American geologist (1850–1934)

Warren Upham (March 8, 1850 – January 29, 1934) was an American geologist, archaeologist, and librarian who is best known for his studies of glacial Lake Agassiz.

==Biography==
Warren Upham was born in Amherst, New Hampshire and attended Dartmouth College. He married Addie M. Bixby in 1885 and they had a daughter.

Upham worked as a geologist in New Hampshire before moving in 1879 to Minnesota to study the resources and glacial geology of that state.

He worked for the U.S. Geological Survey from 1885 to 1895. Upham's first major report on Lake Agassiz was published in 1890 by the Geological Survey of Canada, but the main product of his many years of study ("The Glacial Lake Agassiz") was published in 1895 as Monograph 25 of the U.S. Geological Survey's monograph series.

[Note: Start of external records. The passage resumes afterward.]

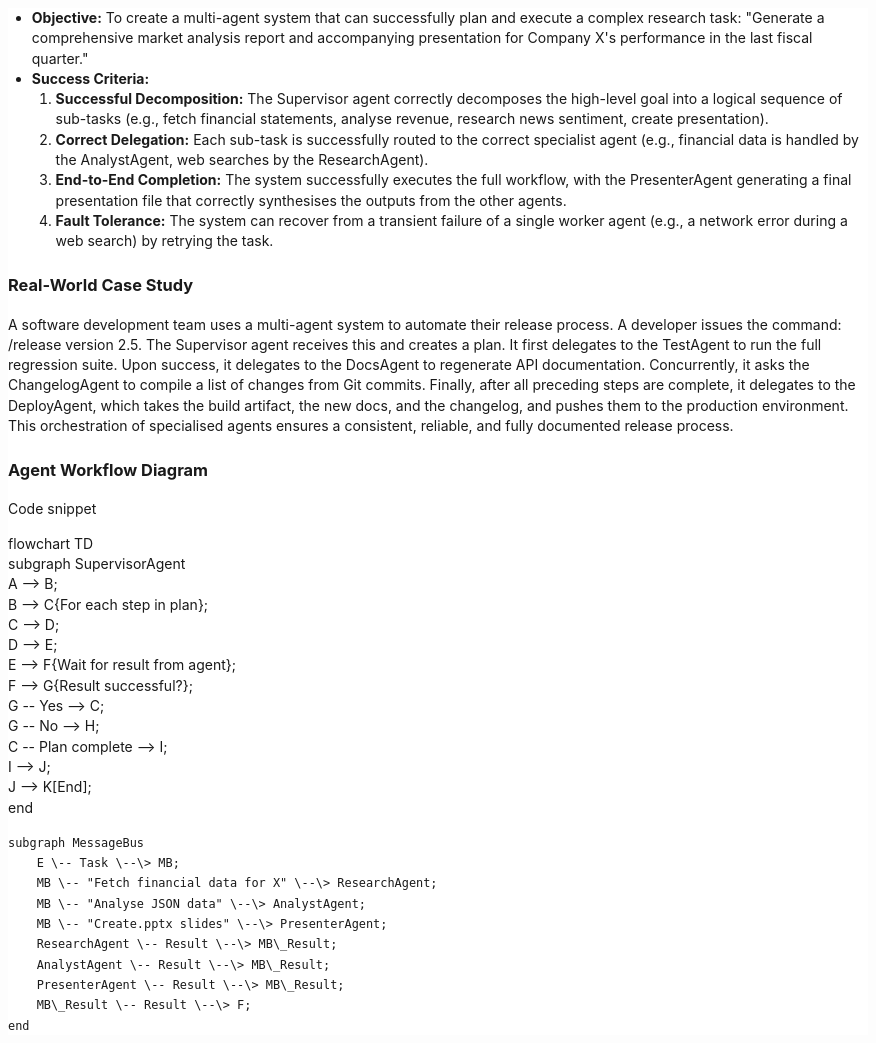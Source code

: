 * **Objective:** To create a multi-agent system that can successfully plan and execute a complex research task: "Generate a comprehensive market analysis report and accompanying presentation for Company X's performance in the last fiscal quarter."  
* **Success Criteria:**  
  1. **Successful Decomposition:** The Supervisor agent correctly decomposes the high-level goal into a logical sequence of sub-tasks (e.g., fetch financial statements, analyse revenue, research news sentiment, create presentation).  
  2. **Correct Delegation:** Each sub-task is successfully routed to the correct specialist agent (e.g., financial data is handled by the AnalystAgent, web searches by the ResearchAgent).  
  3. **End-to-End Completion:** The system successfully executes the full workflow, with the PresenterAgent generating a final presentation file that correctly synthesises the outputs from the other agents.  
  4. **Fault Tolerance:** The system can recover from a transient failure of a single worker agent (e.g., a network error during a web search) by retrying the task.

### **Real-World Case Study**

A software development team uses a multi-agent system to automate their release process. A developer issues the command: /release version 2.5. The Supervisor agent receives this and creates a plan. It first delegates to the TestAgent to run the full regression suite. Upon success, it delegates to the DocsAgent to regenerate API documentation. Concurrently, it asks the ChangelogAgent to compile a list of changes from Git commits. Finally, after all preceding steps are complete, it delegates to the DeployAgent, which takes the build artifact, the new docs, and the changelog, and pushes them to the production environment. This orchestration of specialised agents ensures a consistent, reliable, and fully documented release process.

### **Agent Workflow Diagram**

Code snippet

flowchart TD  
    subgraph SupervisorAgent  
        A \--\> B;  
        B \--\> C{For each step in plan};  
        C \--\> D;  
        D \--\> E;  
        E \--\> F{Wait for result from agent};  
        F \--\> G{Result successful?};  
        G \-- Yes \--\> C;  
        G \-- No \--\> H;  
        C \-- Plan complete \--\> I;  
        I \--\> J;  
        J \--\> K\[End\];  
    end

    subgraph MessageBus  
        E \-- Task \--\> MB;  
        MB \-- "Fetch financial data for X" \--\> ResearchAgent;  
        MB \-- "Analyse JSON data" \--\> AnalystAgent;  
        MB \-- "Create.pptx slides" \--\> PresenterAgent;  
        ResearchAgent \-- Result \--\> MB\_Result;  
        AnalystAgent \-- Result \--\> MB\_Result;  
        PresenterAgent \-- Result \--\> MB\_Result;  
        MB\_Result \-- Result \--\> F;  
    end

Upham graduated from Dartmouth College in 1871 and worked under Minnesota state geologist Newton H. Winchell. The Minnesota Historical Society published his landmark 735-page volume on place name origins, Minnesota Geographic Names: Their Origin and Historic Significance in 1920. A revised and enlarged third edition was published by the Minnesota Historical Society in 2001.

He was a member of the Geological Society of America, the Boston Society of Natural History, and the Archaeological Society of America.

Warren Upham died in Saint Paul, Minnesota on January 29, 1934.